Digital public infrastructure must be built to create population-scale systems, and India has shown to the rest of the world that we can continue to build digital open infrastructure on top of which private innovation can thrive, said Pramod Varma, Co-founder, FIDE and Chief Architect, Aadhaar and India Stack.
“That jugalbandi (duet) between an open playground and thousands of entrepreneurs creating new opportunities on top of it is a brilliant combination by which you can push economic development. It is both innovative and inclusive,” Varma told a packed audience during a fireside chat at DevSparks 2024—YourStory’s inaugural developer summit.
Varma pointed out that while UPI is open, innovation is private. Similarly, ONDC is open, yet innovation remains private.
Echoing a statement by Microsoft Chairman and CEO Satya Nadella, Varma said India is demonstrating to the world that it can facilitate public rails while fostering private innovation.
Citing an example of digital payments growth, he emphasised that the country has surged to processing 500 million digital payments, thanks to United Payments Interface (UPI)—a significant leap from less than 50 million in 2016.
He explained that it’s economically unfeasible for companies to operate in rural environments unless the costs of innovation, compliance, customer onboarding, and operations are reduced. If costs aren’t reduced, entrepreneurs will settle for serving the top portion of India—around 50 to 80 million people—while the majority of the population remains in the informal economy.

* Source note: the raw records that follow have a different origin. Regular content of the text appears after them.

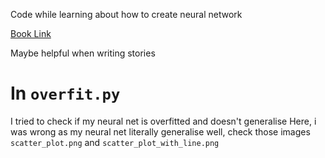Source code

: Code while learning about how to create neural network

[Book Link](http://neuralnetworksanddeeplearning.com/)

Maybe helpful when writing stories

# In `overfit.py`

I tried to check if my neural net is overfitted and doesn't generalise
Here, i was wrong as my neural net literally generalise well, check those images
`scatter_plot.png` and `scatter_plot_with_line.png`
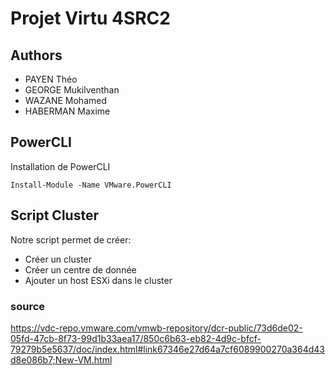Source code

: 
# Projet Virtu 4SRC2


## Authors

- PAYEN Théo 
- GEORGE Mukilventhan
- WAZANE Mohamed
- HABERMAN Maxime 

## PowerCLI

Installation de PowerCLI

`Install-Module -Name VMware.PowerCLI`

## Script Cluster 

Notre script permet de créer:
-  Créer un cluster 
-  Créer un centre de donnée
-  Ajouter un host ESXi dans le cluster 

### source
https://vdc-repo.vmware.com/vmwb-repository/dcr-public/73d6de02-05fd-47cb-8f73-99d1b33aea17/850c6b63-eb82-4d9c-bfcf-79279b5e5637/doc/index.html#link67346e27d64a7cf6089900270a364d43d8e086b7;New-VM.html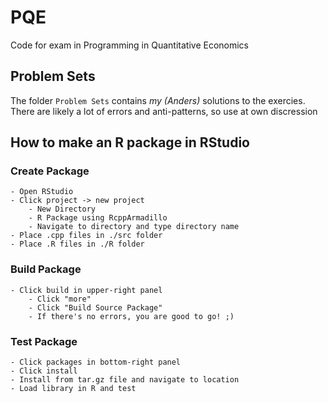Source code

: # PQE
Code for exam in Programming in Quantitative Economics

## Problem Sets
The folder `Problem Sets` contains _my (Anders)_ solutions to the exercies.
There are likely a lot of errors and anti-patterns, so use at own discression

## How to make an R package in RStudio

### Create Package

    - Open RStudio
    - Click project -> new project
        - New Directory
        - R Package using RcppArmadillo
        - Navigate to directory and type directory name
    - Place .cpp files in ./src folder
    - Place .R files in ./R folder

### Build Package

    - Click build in upper-right panel
        - Click "more"
        - Click "Build Source Package"
        - If there's no errors, you are good to go! ;)

### Test Package

    - Click packages in bottom-right panel
    - Click install
    - Install from tar.gz file and navigate to location
    - Load library in R and test
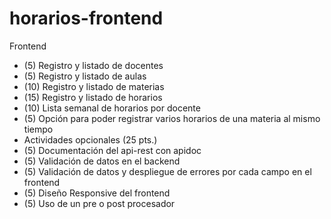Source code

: # horarios-frontend

Frontend
- (5) Registro y listado de docentes
- (5) Registro y listado de aulas
- (10) Registro y listado de materias
- (15) Registro y listado de horarios
- (10) Lista semanal de horarios por docente
- (5) Opción para poder registrar varios horarios de una materia al mismo tiempo
- Actividades opcionales (25 pts.)
- (5) Documentación del api-rest con apidoc
- (5) Validación de datos en el backend
- (5) Validación de datos y despliegue de errores por cada campo en el frontend
- (5) Diseño Responsive del frontend
- (5) Uso de un pre o post procesador



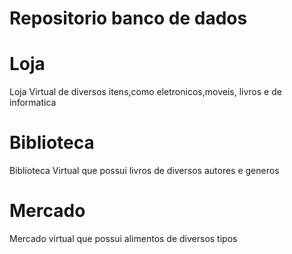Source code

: <h1>Repositorio banco de dados</h1>

<h1>Loja</h1>
<p>Loja Virtual de diversos itens,como eletronicos,moveis, livros e de informatica</p>

<h1>Biblioteca </h1>
<p>Biblioteca Virtual que possui livros de diversos autores e generos</p>

<h1>Mercado </h1>
<p>Mercado virtual que possui alimentos de diversos tipos</p>
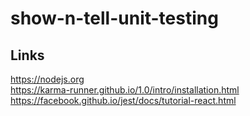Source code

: # show-n-tell-unit-testing

## Links
https://nodejs.org  
https://karma-runner.github.io/1.0/intro/installation.html  
https://facebook.github.io/jest/docs/tutorial-react.html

“Ability to access product, service, and information equitably is shown by technology-led democratisation. It cannot always be done for free. You have to make the access ways open but create innovation so that people can sustain new ways of innovation, saving, lending, etc.,” Varma noted.
First principle thinker
“One thing I learned is that if you want to think, you have to think from first principles. You have to ask all the bold questions that experienced people refuse to ask,” Varma said as he explained how UPI was built. He added that the team began with the premise that individuals should be able to send money as effortlessly as sending an instant message.
“My real forte has been designing from the ground up. I was always a first principles thinker, I think from... core computer science principles and design from nothing,” Varma shared.
The chief architect of Aadhaar and India Stack also spoke about the Aadhaar journey.
“Designing what works at scale is very different from trying to scale something that works...With Aadhaar, we learned the art of coding policies as code or the rules as code. Everything had to be codified,” he noted, adding that they had to create tech that was resilient to India’s craziness.